FHA Programs: These loans require 3.5% down payment, however, FHA guidelines allow for down payments to be funded by financial gifts from relatives, fiancées, nonprofit organizations, or other sources. The FHA likewise offers the Good Neighbor Next Door loan to teachers, police officers, and other public employees, who may buy a home with just $100 down--not quite 100% financing, but very close.

Piggy-back Mortgages: This strategy involves taking out two loans – one for 80% of the home's purchase price, the other for as much of the remainder as possible. Prior to the subprime mortgage crisis, an 80%/20% split was quite common. In today's tougher climate, the max might be an 80%-15%-5% plan, where you finance 80% with a primary mortgage, 15% with a second mortgage or home-equity loan, and make a 5% down payment.

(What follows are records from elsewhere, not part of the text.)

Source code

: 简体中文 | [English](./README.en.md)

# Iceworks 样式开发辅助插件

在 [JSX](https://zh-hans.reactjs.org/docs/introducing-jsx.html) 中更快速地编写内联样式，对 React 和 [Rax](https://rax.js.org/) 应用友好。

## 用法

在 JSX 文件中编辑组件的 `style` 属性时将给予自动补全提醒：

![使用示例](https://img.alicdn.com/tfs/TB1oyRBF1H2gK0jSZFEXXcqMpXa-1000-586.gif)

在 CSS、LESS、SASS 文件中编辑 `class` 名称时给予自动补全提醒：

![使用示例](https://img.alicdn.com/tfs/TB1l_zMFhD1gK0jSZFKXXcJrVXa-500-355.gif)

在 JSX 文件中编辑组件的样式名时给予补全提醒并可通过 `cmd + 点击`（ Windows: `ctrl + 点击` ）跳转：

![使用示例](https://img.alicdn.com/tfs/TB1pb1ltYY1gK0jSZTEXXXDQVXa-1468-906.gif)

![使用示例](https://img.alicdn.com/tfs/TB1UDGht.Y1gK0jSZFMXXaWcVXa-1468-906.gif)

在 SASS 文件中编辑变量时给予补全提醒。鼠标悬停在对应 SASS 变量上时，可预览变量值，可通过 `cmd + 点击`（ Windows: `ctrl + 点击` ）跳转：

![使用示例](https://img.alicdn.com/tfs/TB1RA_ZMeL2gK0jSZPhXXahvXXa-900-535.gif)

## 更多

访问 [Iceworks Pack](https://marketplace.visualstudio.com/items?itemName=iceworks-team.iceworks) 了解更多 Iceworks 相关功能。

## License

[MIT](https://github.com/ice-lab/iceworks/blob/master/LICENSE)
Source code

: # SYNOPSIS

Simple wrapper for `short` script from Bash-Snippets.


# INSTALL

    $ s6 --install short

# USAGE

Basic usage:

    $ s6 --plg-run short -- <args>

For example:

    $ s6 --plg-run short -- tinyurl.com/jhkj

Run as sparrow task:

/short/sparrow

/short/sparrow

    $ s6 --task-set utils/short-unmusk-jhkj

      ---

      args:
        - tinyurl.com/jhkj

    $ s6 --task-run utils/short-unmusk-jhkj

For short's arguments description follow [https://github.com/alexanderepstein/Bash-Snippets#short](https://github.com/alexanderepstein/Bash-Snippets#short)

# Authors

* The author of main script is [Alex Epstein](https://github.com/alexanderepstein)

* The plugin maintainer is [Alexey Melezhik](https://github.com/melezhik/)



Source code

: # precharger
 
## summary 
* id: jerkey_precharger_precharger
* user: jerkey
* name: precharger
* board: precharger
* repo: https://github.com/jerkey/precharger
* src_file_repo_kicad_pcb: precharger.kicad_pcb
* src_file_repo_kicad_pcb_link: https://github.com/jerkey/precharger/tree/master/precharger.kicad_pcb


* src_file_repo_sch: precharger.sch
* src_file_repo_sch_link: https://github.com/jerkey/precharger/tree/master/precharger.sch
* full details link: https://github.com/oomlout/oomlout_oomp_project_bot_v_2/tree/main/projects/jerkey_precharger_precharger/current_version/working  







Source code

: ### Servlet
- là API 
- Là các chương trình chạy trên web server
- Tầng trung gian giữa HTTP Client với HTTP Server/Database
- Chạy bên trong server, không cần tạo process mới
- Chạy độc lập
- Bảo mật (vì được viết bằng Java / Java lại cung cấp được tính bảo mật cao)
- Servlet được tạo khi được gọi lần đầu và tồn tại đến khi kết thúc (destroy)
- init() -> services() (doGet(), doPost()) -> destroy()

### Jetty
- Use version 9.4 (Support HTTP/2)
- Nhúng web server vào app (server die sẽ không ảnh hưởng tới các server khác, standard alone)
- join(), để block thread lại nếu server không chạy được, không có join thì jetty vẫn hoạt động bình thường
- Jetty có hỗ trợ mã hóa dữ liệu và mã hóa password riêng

Wait and Save: Postponing the home-ownership dream until you can make the standard down payment is a viable option. Besides, the time to buy may come sooner than you think, especially if you have some savings already socked away. For example, up to $10,000 may be withdrawn from an IRA for first-time home-buyer expenses--including down payments, without incurring the typical 10% early withdrawal penalty.

The Bottom Line

Gone are the days where practically anyone could secure an easy mortgage with little or no money down. But there are public programs, and a few private lenders, who can help.